Menurut dia, sanksi diperlukan agar setiap pengelola dapur MBG memiliki tanggung jawab penuh terhadap standar keamanan makanan yang diproduksi dan didistribusikan.
Koordinasi dengan BGN dan Pemda Diperkuat
Selain memberikan rekomendasi sanksi, BPOM menyatakan akan memperkuat koordinasi dengan BGN dan pemerintah daerah.
Langkah tersebut diarahkan untuk mencegah terjadinya kembali insiden serupa, terutama dengan memperbaiki titik-titik rawan dalam proses produksi dan distribusi makanan.
“Yang kedua, tugas kami adalah yang berhubungan dengan sangat spesifik, apa yang disebut memitigasi supaya itu tidak terjadi lagi. Oleh karena itu, kami akan bersinergi dengan baik dengan pelaksana di BGN, kemudian kami akan bersinergi dengan baik dengan pemerintah daerah karena kami punya unit-unit pelaksana teknis,” ujar Taruna.

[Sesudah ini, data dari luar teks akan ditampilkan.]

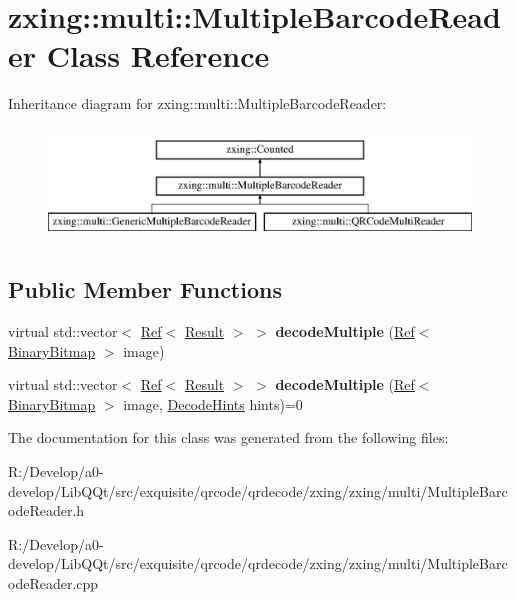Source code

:\hypertarget{classzxing_1_1multi_1_1_multiple_barcode_reader}{}\section{zxing\+:\+:multi\+:\+:Multiple\+Barcode\+Reader Class Reference}
\label{classzxing_1_1multi_1_1_multiple_barcode_reader}
Inheritance diagram for zxing\+:\+:multi\+:\+:Multiple\+Barcode\+Reader\+:\begin{figure}[H]
\begin{center}
\leavevmode
\includegraphics[height=3.000000cm]{classzxing_1_1multi_1_1_multiple_barcode_reader}
\end{center}
\end{figure}
\subsection*{Public Member Functions}
\begin{DoxyCompactItemize}
\item 
\mbox{\label{classzxing_1_1multi_1_1_multiple_barcode_reader_a54cdafda0e955b3ead1db6d9d292b77a}} 
virtual std\+::vector$<$ \mbox{\hyperlink{classzxing_1_1_ref}{Ref}}$<$ \mbox{\hyperlink{classzxing_1_1_result}{Result}} $>$ $>$ {\bfseries decode\+Multiple} (\mbox{\hyperlink{classzxing_1_1_ref}{Ref}}$<$ \mbox{\hyperlink{classzxing_1_1_binary_bitmap}{Binary\+Bitmap}} $>$ image)
\item 
\mbox{\label{classzxing_1_1multi_1_1_multiple_barcode_reader_ac25a212135ce0c4458d5649851631b5f}} 
virtual std\+::vector$<$ \mbox{\hyperlink{classzxing_1_1_ref}{Ref}}$<$ \mbox{\hyperlink{classzxing_1_1_result}{Result}} $>$ $>$ {\bfseries decode\+Multiple} (\mbox{\hyperlink{classzxing_1_1_ref}{Ref}}$<$ \mbox{\hyperlink{classzxing_1_1_binary_bitmap}{Binary\+Bitmap}} $>$ image, \mbox{\hyperlink{classzxing_1_1_decode_hints}{Decode\+Hints}} hints)=0
\end{DoxyCompactItemize}


The documentation for this class was generated from the following files\+:\begin{DoxyCompactItemize}
\item 
R\+:/\+Develop/a0-\/develop/\+Lib\+Q\+Qt/src/exquisite/qrcode/qrdecode/zxing/zxing/multi/Multiple\+Barcode\+Reader.\+h\item 
R\+:/\+Develop/a0-\/develop/\+Lib\+Q\+Qt/src/exquisite/qrcode/qrdecode/zxing/zxing/multi/Multiple\+Barcode\+Reader.\+cpp\end{DoxyCompactItemize}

BPOM sendiri memiliki unit pelaksana teknis di daerah yang dapat mendukung pengawasan keamanan pangan dari hulu hingga hilir.
Dalam pelaksanaan MBG, pengawasan tidak hanya diperlukan di dapur SPPG. Pemeriksaan juga mencakup bahan baku, proses pengolahan, kebersihan peralatan dan penjamah makanan, pengendalian suhu, pemorsian, hingga proses distribusi dan penyajian kepada penerima manfaat.
Kasus Karo Jadi Sorotan
Pernyataan BPOM tersebut muncul ketika perhatian publik terhadap keamanan pangan program MBG kembali menguat setelah terjadinya dugaan keracunan massal di Berastagi, Kabupaten Karo, Sumatera Utara.
Insiden yang terjadi pada 13 Agustus 2026 tersebut berdampak pada ratusan siswa. Data yang berkembang dalam sejumlah laporan menyebut jumlah korban mencapai sekitar 353 hingga 361 siswa dari beberapa sekolah.
Para siswa dilaporkan mengalami sejumlah gejala, antara lain mual, muntah, pusing, hingga pembengkakan pada bibir. Sejumlah korban bahkan harus mendapatkan perawatan di fasilitas kesehatan.
Kasus tersebut kemudian dibahas dalam Rapat Dengar Pendapat (RDP) DPRD Kabupaten Karo pada 7 September 2026. Orang tua siswa meminta pertanggungjawaban pihak terkait atas kondisi anak-anak mereka.
Hasil pemeriksaan laboratorium yang dipaparkan dalam RDP juga menemukan sejumlah bakteri pada sampel makanan. Di antaranya Bacillus cereus pada nasi, Staphylococcus aureus pada ikan dencis dan sampel muntah, serta Escherichia coli pada buah melon. Namun, temuan mikrobiologis tersebut tetap perlu ditempatkan dalam konteks investigasi menyeluruh untuk menentukan hubungan sebab-akibat secara pasti.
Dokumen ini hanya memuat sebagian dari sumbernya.